🤖 AI Summary
This work addresses the limited scalability of existing automated program repair methods to repository-level scenarios, primarily due to their insufficient understanding of cross-file dependencies and global context. To overcome this, we propose an end-to-end repair framework grounded in hierarchical code documentation. Our approach first leverages a large language model (e.g., DeepSeek-V3) to generate structured semantic documentation spanning from individual functions to entire files, thereby constructing an abstract representation of the codebase. This documentation then serves as a semantic bridge to guide a more capable model (e.g., Claude-4) in precise fault localization and cross-file patch generation.

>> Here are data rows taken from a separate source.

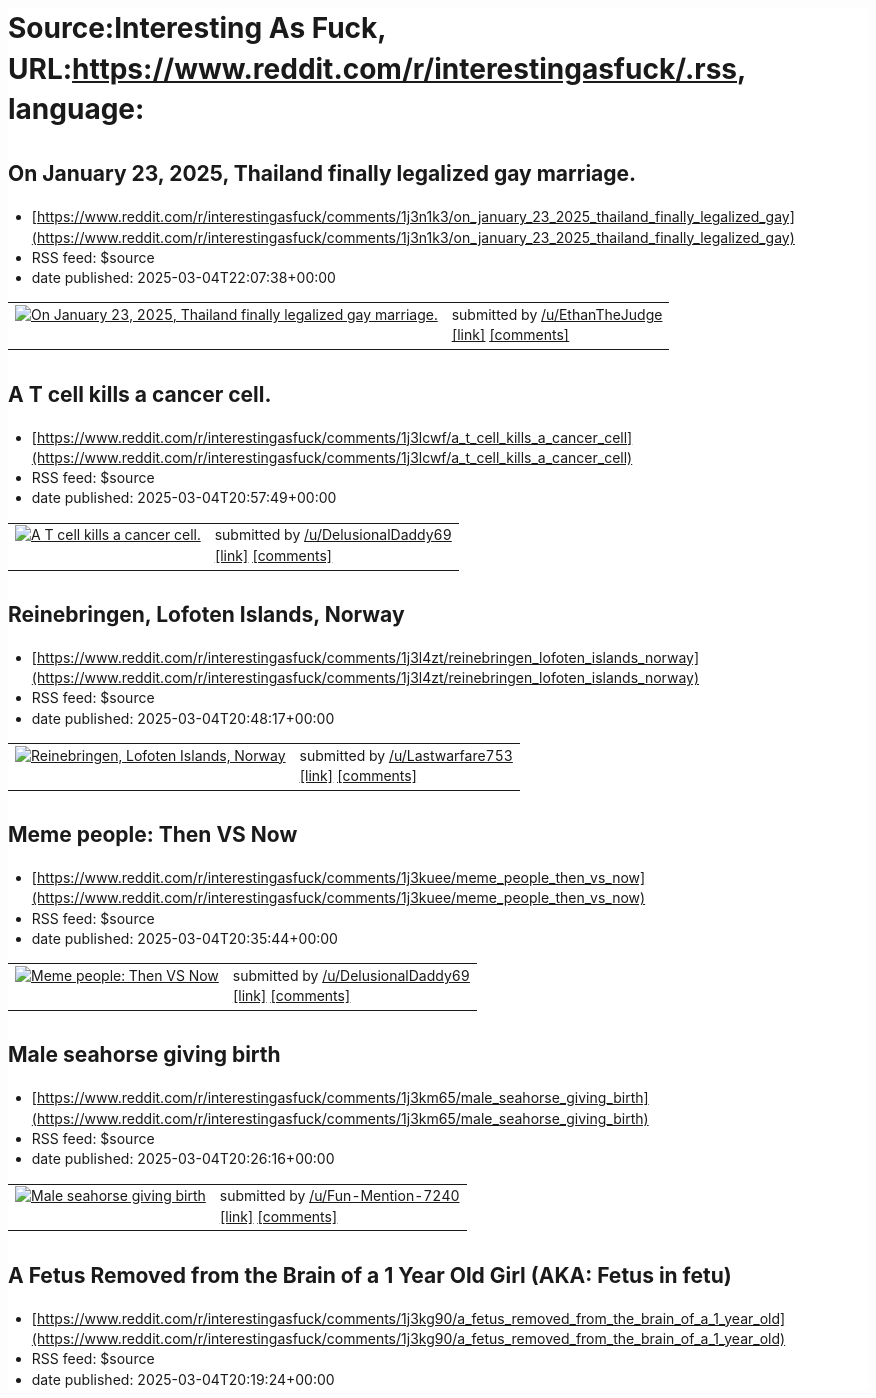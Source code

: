 # Source:Interesting As Fuck, URL:https://www.reddit.com/r/interestingasfuck/.rss, language:

## On January 23, 2025, Thailand finally legalized gay marriage.
 - [https://www.reddit.com/r/interestingasfuck/comments/1j3n1k3/on_january_23_2025_thailand_finally_legalized_gay](https://www.reddit.com/r/interestingasfuck/comments/1j3n1k3/on_january_23_2025_thailand_finally_legalized_gay)
 - RSS feed: $source
 - date published: 2025-03-04T22:07:38+00:00

<table> <tr><td> <a href="https://www.reddit.com/r/interestingasfuck/comments/1j3n1k3/on_january_23_2025_thailand_finally_legalized_gay/"> <img src="https://preview.redd.it/4dzge6woxqme1.jpeg?width=320&amp;crop=smart&amp;auto=webp&amp;s=9005a0996d25141c48025588a380246cb83182b7" alt="On January 23, 2025, Thailand finally legalized gay marriage." title="On January 23, 2025, Thailand finally legalized gay marriage." /> </a> </td><td> &#32; submitted by &#32; <a href="https://www.reddit.com/user/EthanTheJudge"> /u/EthanTheJudge </a> <br/> <span><a href="https://i.redd.it/4dzge6woxqme1.jpeg">[link]</a></span> &#32; <span><a href="https://www.reddit.com/r/interestingasfuck/comments/1j3n1k3/on_january_23_2025_thailand_finally_legalized_gay/">[comments]</a></span> </td></tr></table>

## A T cell kills a cancer cell.
 - [https://www.reddit.com/r/interestingasfuck/comments/1j3lcwf/a_t_cell_kills_a_cancer_cell](https://www.reddit.com/r/interestingasfuck/comments/1j3lcwf/a_t_cell_kills_a_cancer_cell)
 - RSS feed: $source
 - date published: 2025-03-04T20:57:49+00:00

<table> <tr><td> <a href="https://www.reddit.com/r/interestingasfuck/comments/1j3lcwf/a_t_cell_kills_a_cancer_cell/"> <img src="https://external-preview.redd.it/YXMycGZrMjhscW1lMVxgFO6k00FyVwPwDaMhPz4EXVPHw4Iy9CpeggLDnDKt.png?width=640&amp;crop=smart&amp;auto=webp&amp;s=2a0ebee02e4e2c2d4d54b36b0cdf8cd243435d42" alt="A T cell kills a cancer cell." title="A T cell kills a cancer cell." /> </a> </td><td> &#32; submitted by &#32; <a href="https://www.reddit.com/user/DelusionalDaddy69"> /u/DelusionalDaddy69 </a> <br/> <span><a href="https://v.redd.it/2we0qga8lqme1">[link]</a></span> &#32; <span><a href="https://www.reddit.com/r/interestingasfuck/comments/1j3lcwf/a_t_cell_kills_a_cancer_cell/">[comments]</a></span> </td></tr></table>

## Reinebringen, Lofoten Islands, Norway
 - [https://www.reddit.com/r/interestingasfuck/comments/1j3l4zt/reinebringen_lofoten_islands_norway](https://www.reddit.com/r/interestingasfuck/comments/1j3l4zt/reinebringen_lofoten_islands_norway)
 - RSS feed: $source
 - date published: 2025-03-04T20:48:17+00:00

<table> <tr><td> <a href="https://www.reddit.com/r/interestingasfuck/comments/1j3l4zt/reinebringen_lofoten_islands_norway/"> <img src="https://preview.redd.it/v8duqt7jjqme1.jpeg?width=640&amp;crop=smart&amp;auto=webp&amp;s=f2a44199a9668e6ad8ee58243a0346465a04f4ca" alt="Reinebringen, Lofoten Islands, Norway" title="Reinebringen, Lofoten Islands, Norway" /> </a> </td><td> &#32; submitted by &#32; <a href="https://www.reddit.com/user/Lastwarfare753"> /u/Lastwarfare753 </a> <br/> <span><a href="https://i.redd.it/v8duqt7jjqme1.jpeg">[link]</a></span> &#32; <span><a href="https://www.reddit.com/r/interestingasfuck/comments/1j3l4zt/reinebringen_lofoten_islands_norway/">[comments]</a></span> </td></tr></table>

## Meme people: Then VS Now
 - [https://www.reddit.com/r/interestingasfuck/comments/1j3kuee/meme_people_then_vs_now](https://www.reddit.com/r/interestingasfuck/comments/1j3kuee/meme_people_then_vs_now)
 - RSS feed: $source
 - date published: 2025-03-04T20:35:44+00:00

<table> <tr><td> <a href="https://www.reddit.com/r/interestingasfuck/comments/1j3kuee/meme_people_then_vs_now/"> <img src="https://preview.redd.it/0yqeragahqme1.jpeg?width=640&amp;crop=smart&amp;auto=webp&amp;s=d2a1ce31f55d9e4b28fbca8406a1f23338f43dcf" alt="Meme people: Then VS Now" title="Meme people: Then VS Now" /> </a> </td><td> &#32; submitted by &#32; <a href="https://www.reddit.com/user/DelusionalDaddy69"> /u/DelusionalDaddy69 </a> <br/> <span><a href="https://i.redd.it/0yqeragahqme1.jpeg">[link]</a></span> &#32; <span><a href="https://www.reddit.com/r/interestingasfuck/comments/1j3kuee/meme_people_then_vs_now/">[comments]</a></span> </td></tr></table>

## Male seahorse giving birth
 - [https://www.reddit.com/r/interestingasfuck/comments/1j3km65/male_seahorse_giving_birth](https://www.reddit.com/r/interestingasfuck/comments/1j3km65/male_seahorse_giving_birth)
 - RSS feed: $source
 - date published: 2025-03-04T20:26:16+00:00

<table> <tr><td> <a href="https://www.reddit.com/r/interestingasfuck/comments/1j3km65/male_seahorse_giving_birth/"> <img src="https://external-preview.redd.it/c2dtOW8wN2xmcW1lMZHYOvi00chi7BG5WJrs18LFxY0zFjRIApPucAZNT_40.png?width=640&amp;crop=smart&amp;auto=webp&amp;s=5d67bc034ac1a8292aee07c17c65b1027c8d57a4" alt="Male seahorse giving birth" title="Male seahorse giving birth" /> </a> </td><td> &#32; submitted by &#32; <a href="https://www.reddit.com/user/Fun-Mention-7240"> /u/Fun-Mention-7240 </a> <br/> <span><a href="https://v.redd.it/t8jgk7klfqme1">[link]</a></span> &#32; <span><a href="https://www.reddit.com/r/interestingasfuck/comments/1j3km65/male_seahorse_giving_birth/">[comments]</a></span> </td></tr></table>

## A Fetus Removed from the Brain of a 1 Year Old Girl (AKA: Fetus in fetu)
 - [https://www.reddit.com/r/interestingasfuck/comments/1j3kg90/a_fetus_removed_from_the_brain_of_a_1_year_old](https://www.reddit.com/r/interestingasfuck/comments/1j3kg90/a_fetus_removed_from_the_brain_of_a_1_year_old)
 - RSS feed: $source
 - date published: 2025-03-04T20:19:24+00:00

Evaluated on SWE-bench Lite and Multimodal, our method achieves state-of-the-art repair rates of 45.7% and 37.1%, respectively, at remarkably low costs of $0.44 and $0.56 per instance, demonstrating significantly enhanced repository-level contextual awareness.
📝 Abstract
Automated program repair (APR) struggles to scale from isolated functions to full repositories, as it demands a global, task-aware understanding to locate necessary changes. Current methods, limited by context and reliant on shallow retrieval or costly agent iterations, falter on complex cross-file issues. To this end, we propose RepoRepair, a novel documentation-enhanced approach for repository-level fault localization and program repair. Our core insight is to leverage LLMs to generate hierarchical code documentation (from functions to files) for code repositories, creating structured semantic abstractions that enable LLMs to comprehend repository-level context and dependencies. Specifically, RepoRepair first employs a text-based LLM (e.g., DeepSeek-V3) to generate file/function-level code documentation for repositories, which serves as auxiliary knowledge to guide fault localization. Subsequently, based on the fault localization results and the issue description, a powerful LLM (e.g., Claude-4) attempts to repair the identified suspicious code snippets. Evaluated on SWE-bench Lite, RepoRepair achieves a 45.7% repair rate at a low cost of $0.44 per fix. On SWE-bench Multimodal, it delivers state-of-the-art performance with a 37.1% repair rate despite a higher cost of $0.56 per fix, demonstrating robust and cost-effective performance across diverse problem domains.